Taking each line of the records in turn, count those containing "theoremstyle" and report only the number.
+++
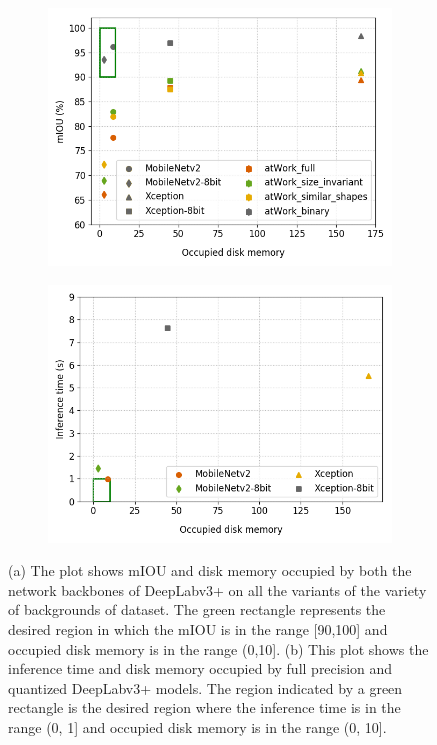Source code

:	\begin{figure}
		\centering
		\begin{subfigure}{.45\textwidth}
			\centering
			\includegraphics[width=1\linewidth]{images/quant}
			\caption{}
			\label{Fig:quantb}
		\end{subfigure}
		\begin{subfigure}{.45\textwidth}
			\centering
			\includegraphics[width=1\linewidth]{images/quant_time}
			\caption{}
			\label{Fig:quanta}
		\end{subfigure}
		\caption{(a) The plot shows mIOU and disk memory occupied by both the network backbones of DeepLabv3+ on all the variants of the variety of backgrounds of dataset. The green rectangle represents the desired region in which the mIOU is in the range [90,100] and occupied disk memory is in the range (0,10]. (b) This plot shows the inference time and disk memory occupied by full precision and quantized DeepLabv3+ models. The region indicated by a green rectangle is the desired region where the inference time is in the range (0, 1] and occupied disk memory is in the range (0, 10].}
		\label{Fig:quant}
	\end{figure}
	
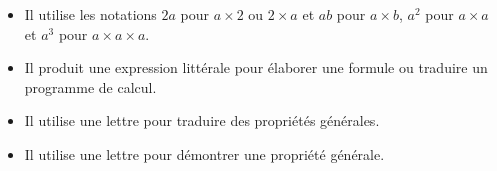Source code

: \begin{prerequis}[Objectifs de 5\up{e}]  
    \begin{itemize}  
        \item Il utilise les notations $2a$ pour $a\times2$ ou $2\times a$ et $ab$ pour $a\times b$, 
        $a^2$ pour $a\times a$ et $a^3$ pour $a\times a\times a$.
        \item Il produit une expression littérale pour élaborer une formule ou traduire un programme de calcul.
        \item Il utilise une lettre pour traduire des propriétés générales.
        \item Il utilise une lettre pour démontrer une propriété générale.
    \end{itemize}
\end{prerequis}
+++
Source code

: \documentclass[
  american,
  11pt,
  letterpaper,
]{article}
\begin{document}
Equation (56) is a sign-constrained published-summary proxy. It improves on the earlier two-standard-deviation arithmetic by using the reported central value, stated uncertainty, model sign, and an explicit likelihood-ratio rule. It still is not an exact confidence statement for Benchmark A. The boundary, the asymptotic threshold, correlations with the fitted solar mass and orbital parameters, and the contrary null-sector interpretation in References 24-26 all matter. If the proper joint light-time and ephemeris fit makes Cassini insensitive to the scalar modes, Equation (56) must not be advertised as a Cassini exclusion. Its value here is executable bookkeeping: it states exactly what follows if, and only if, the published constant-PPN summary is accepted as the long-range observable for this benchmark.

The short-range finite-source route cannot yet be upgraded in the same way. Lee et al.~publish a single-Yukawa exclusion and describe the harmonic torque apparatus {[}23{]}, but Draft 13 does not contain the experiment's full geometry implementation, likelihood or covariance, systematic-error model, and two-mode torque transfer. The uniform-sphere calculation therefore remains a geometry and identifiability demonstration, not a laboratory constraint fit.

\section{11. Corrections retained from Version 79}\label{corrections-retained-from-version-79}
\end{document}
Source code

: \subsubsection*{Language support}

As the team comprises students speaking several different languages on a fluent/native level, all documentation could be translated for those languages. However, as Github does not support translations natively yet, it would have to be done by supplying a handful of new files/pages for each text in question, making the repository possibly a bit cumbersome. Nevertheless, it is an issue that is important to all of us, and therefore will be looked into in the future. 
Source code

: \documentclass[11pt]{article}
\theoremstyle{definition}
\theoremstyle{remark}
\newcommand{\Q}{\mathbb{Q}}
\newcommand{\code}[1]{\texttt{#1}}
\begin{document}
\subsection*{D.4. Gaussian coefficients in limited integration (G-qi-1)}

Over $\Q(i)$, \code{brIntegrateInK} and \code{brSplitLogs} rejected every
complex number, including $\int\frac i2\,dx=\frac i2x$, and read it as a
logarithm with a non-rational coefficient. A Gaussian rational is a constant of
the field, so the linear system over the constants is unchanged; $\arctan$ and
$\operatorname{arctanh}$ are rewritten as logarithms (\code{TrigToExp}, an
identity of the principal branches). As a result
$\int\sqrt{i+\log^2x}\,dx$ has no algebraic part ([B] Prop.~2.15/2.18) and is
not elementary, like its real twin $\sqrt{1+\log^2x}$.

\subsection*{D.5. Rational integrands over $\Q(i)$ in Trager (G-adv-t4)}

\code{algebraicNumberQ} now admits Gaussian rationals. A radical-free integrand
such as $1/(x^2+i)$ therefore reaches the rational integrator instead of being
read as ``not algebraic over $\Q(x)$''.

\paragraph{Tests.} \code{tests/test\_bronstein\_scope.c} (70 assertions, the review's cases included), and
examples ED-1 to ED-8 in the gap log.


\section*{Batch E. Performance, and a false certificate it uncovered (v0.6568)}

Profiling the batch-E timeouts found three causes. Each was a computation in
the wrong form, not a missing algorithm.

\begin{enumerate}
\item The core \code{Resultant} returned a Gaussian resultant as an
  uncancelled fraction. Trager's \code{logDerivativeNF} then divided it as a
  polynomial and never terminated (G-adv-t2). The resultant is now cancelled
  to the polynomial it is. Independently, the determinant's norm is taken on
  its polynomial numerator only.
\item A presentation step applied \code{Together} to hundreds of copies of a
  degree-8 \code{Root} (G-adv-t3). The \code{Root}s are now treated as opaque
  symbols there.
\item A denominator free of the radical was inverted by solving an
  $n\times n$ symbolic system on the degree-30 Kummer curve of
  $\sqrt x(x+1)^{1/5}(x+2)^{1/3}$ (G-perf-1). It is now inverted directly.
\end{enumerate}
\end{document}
+++
:: Output below ::
2